Environment Waikato has granted resource consents for a residential subdivision near Huka Falls Rd in Taupo.
River Glen Developments had applied for consents for 44 residential lots near Huka Falls Rd and Hindmarsh Drive. Application for a land use consent was made to Taupo District Council and applications for stormwater discharge, works on the bank and riverbed of the Waikato River and earthworks in a high risk erosion area to Environment Waikato.
Thirteen submissions were lodged with Taupo District Council and four with Environment Waikato.
The applicant intends to subdivide about 6.5 hectares of pasture land to provide an urban development, construct a stormwater management system and outfall structure, and re-contour the existing land. The two authorities were making separate decisions on the consents required.
The developer expressed a desire to work with Taupo District Council and Environment Waikato to get the most suitable stormwater system in place to protect the quality of the Waikato River. Discussions were continuing with submitters and Council officers to further minimise the risk of contaminants entering the river from the access road runoff.
The development is to be staged and may take a number of years before full residential subdivision is completed.
Submitters were concerned about the unique value of the extremely high water quality in the area, and that the existing character of the area would be detrimentally affected by such a high density subdivision.
One submitter said that as the section of the river was one of the least modified, it was worthy of protection above other stretches of the river. Any adverse effects on the water would affect recreational use and fishery values.
Staff said expert opinion was that the stormwater system could be engineered to operate without unnecessary risk of material failure. A stringent monitoring programme was however recommended to ensure the system would perform in trapping and containing sediment and contaminants, and reducing the velocity of stormwater discharged during extreme storms.
The Committee said there was potential for effects from sediment during site preparation, which needed to be monitored.
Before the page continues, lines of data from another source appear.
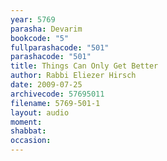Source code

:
 ```yaml
---
year: 5769
parasha: Devarim
bookcode: "5"
fullparashacode: "501"
parashacode: "501"
title: Things Can Only Get Better
author: Rabbi Eliezer Hirsch
date: 2009-07-25
archivecode: 57695011
filename: 5769-501-1
layout: audio
moment: 
shabbat: 
occasion: 
---
```

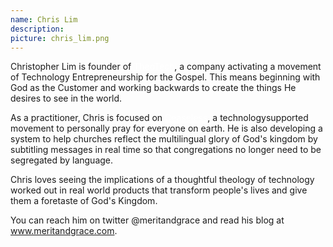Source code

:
 ```yaml
---
name: Chris Lim
description: 
picture: chris_lim.png
---
```

Christopher Lim is founder of <a style="color:white" href="http://www.theotech.org">TheoTech</a>, a company activating a movement of Technology Entrepreneurship for the Gospel. This means beginning with God as the Customer and working backwards to create the things He desires to see in the world.

As a practitioner, Chris is focused on <a style="color:white" href="http://www.ceaselessprayer.com">Ceaseless</a>, a technology­supported movement to personally pray for everyone on earth. He is also developing a system to help churches reflect the multilingual glory of God's kingdom by subtitling messages in real time so that congregations no longer need to be segregated by language.

Chris loves seeing the implications of a thoughtful theology of technology worked out in real world products that transform people's lives and give them a foretaste of God's Kingdom.

You can reach him on twitter @meritandgrace and read his blog at <a style="color:white" href="http://www.meritandgrace.com">www.meritandgrace.com</a>.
The Committee understood the need to protect the Waikato River, but considered it unreasonable to require the applicant to discharge all stormwater to land, given the volume stormwater flowing onto the site from neighbouring catchments.
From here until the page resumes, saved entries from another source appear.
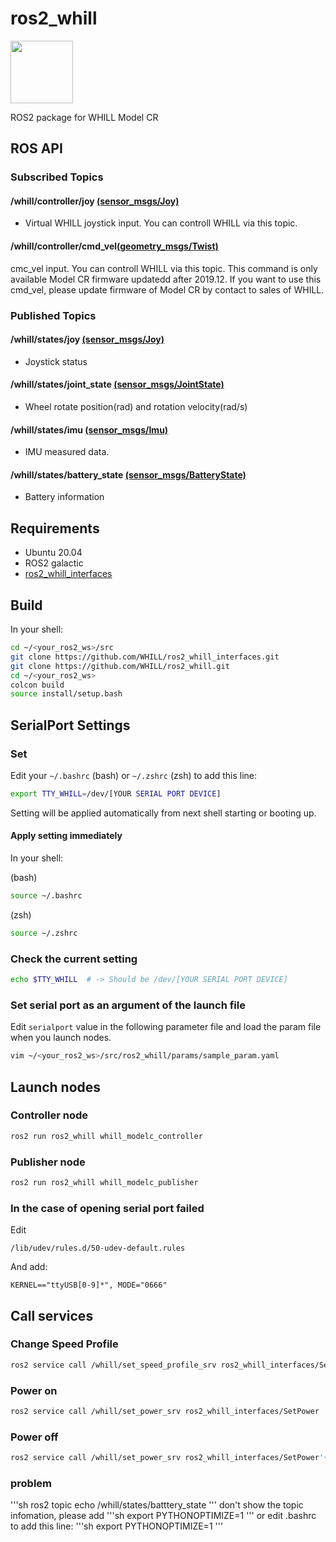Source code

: # ros2_whill
<img src="https://user-images.githubusercontent.com/2618822/44189349-e4f39800-a15d-11e8-9261-79edac310e6a.png" width="100px">

ROS2 package for WHILL Model CR

## ROS API

### Subscribed Topics

#### /whill/controller/joy [(sensor_msgs/Joy)](http://docs.ros.org/api/sensor_msgs/html/msg/Joy.html)
- Virtual WHILL joystick input. You can controll WHILL via this topic.

#### /whill/controller/cmd_vel[(geometry_msgs/Twist)](http://docs.ros.org/en/api/geometry_msgs/html/msg/Twist.html)
cmc_vel input. You can controll WHILL via this topic.
This command is only available Model CR firmware updatedd after 2019.12. If you want to use this cmd_vel, please update firmware of Model CR by contact to sales of WHILL.


### Published Topics

#### /whill/states/joy [(sensor_msgs/Joy)](http://docs.ros.org/api/sensor_msgs/html/msg/Joy.html)
- Joystick status

#### /whill/states/joint_state [(sensor_msgs/JointState)](http://docs.ros.org/api/sensor_msgs/html/msg/JointState.html)
- Wheel rotate position(rad) and rotation velocity(rad/s)

#### /whill/states/imu [(sensor_msgs/Imu)](http://docs.ros.org/api/sensor_msgs/html/msg/Imu.html)
- IMU measured data.

#### /whill/states/battery_state [(sensor_msgs/BatteryState)](http://docs.ros.org/api/sensor_msgs/html/msg/BatteryState.html)
- Battery information


## Requirements
- Ubuntu 20.04 
- ROS2 galactic
- [ros2_whill_interfaces](https://github.com/WHILL/ros2_whill_interfaces)

## Build
In your shell:
```sh
cd ~/<your_ros2_ws>/src
git clone https://github.com/WHILL/ros2_whill_interfaces.git
git clone https://github.com/WHILL/ros2_whill.git
cd ~/<your_ros2_ws>
colcon build 
source install/setup.bash

```




## SerialPort Settings

### Set

Edit your `~/.bashrc` (bash) or `~/.zshrc` (zsh) to add this line:

```sh
export TTY_WHILL=/dev/[YOUR SERIAL PORT DEVICE]
```
Setting will be applied automatically from next shell starting or booting up.

#### Apply setting immediately

In your shell:

(bash)
```bash
source ~/.bashrc
```

(zsh)
```zsh
source ~/.zshrc
```

### Check the current setting
```sh
echo $TTY_WHILL  # -> Should be /dev/[YOUR SERIAL PORT DEVICE]
```
### Set serial port as an argument of the launch file
Edit `serialport` value in the following parameter file and load the param file when you launch nodes.
```sh
vim ~/<your_ros2_ws>/src/ros2_whill/params/sample_param.yaml
```

## Launch nodes
### Controller node
```sh
ros2 run ros2_whill whill_modelc_controller
```
### Publisher node
```sh
ros2 run ros2_whill whill_modelc_publisher
```

### In the case of opening serial port failed

Edit
```
/lib/udev/rules.d/50-udev-default.rules
```

And add:
```
KERNEL=="ttyUSB[0-9]*", MODE="0666"
```

## Call services
### Change Speed Profile
```sh
ros2 service call /whill/set_speed_profile_srv ros2_whill_interfaces/SetSpeedProfile '{s1: 4, fm1: 15, fa1: 16, fd1: 64, rm1: 10, ra1: 16, rd1: 56, tm1: 10, ta1: 56, td1: 72}'
```

### Power on
```sh
ros2 service call /whill/set_power_srv ros2_whill_interfaces/SetPower '{p0: 1}'
```

### Power off
```sh
ros2 service call /whill/set_power_srv ros2_whill_interfaces/SetPower'{p0: 0}'
```

### problem
'''sh
ros2 topic echo /whill/states/batttery_state
'''
don't show the topic infomation,
please add 
'''sh
export PYTHONOPTIMIZE=1
'''
or edit  .bashrc to add this line:
'''sh
export PYTHONOPTIMIZE=1
'''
The Committee considered that the development should meet the same standards as Taupo’s comprehensive stormwater consent process. The applicant should undertake an investigation in alternative discharge structures for each outlet to slow water velocity and reduce erosion.
Based on the applicant’s ability to avoid contamination of the river, and the location where the stormwater would be discharged, overall any adverse effects would be no more than minor, it said.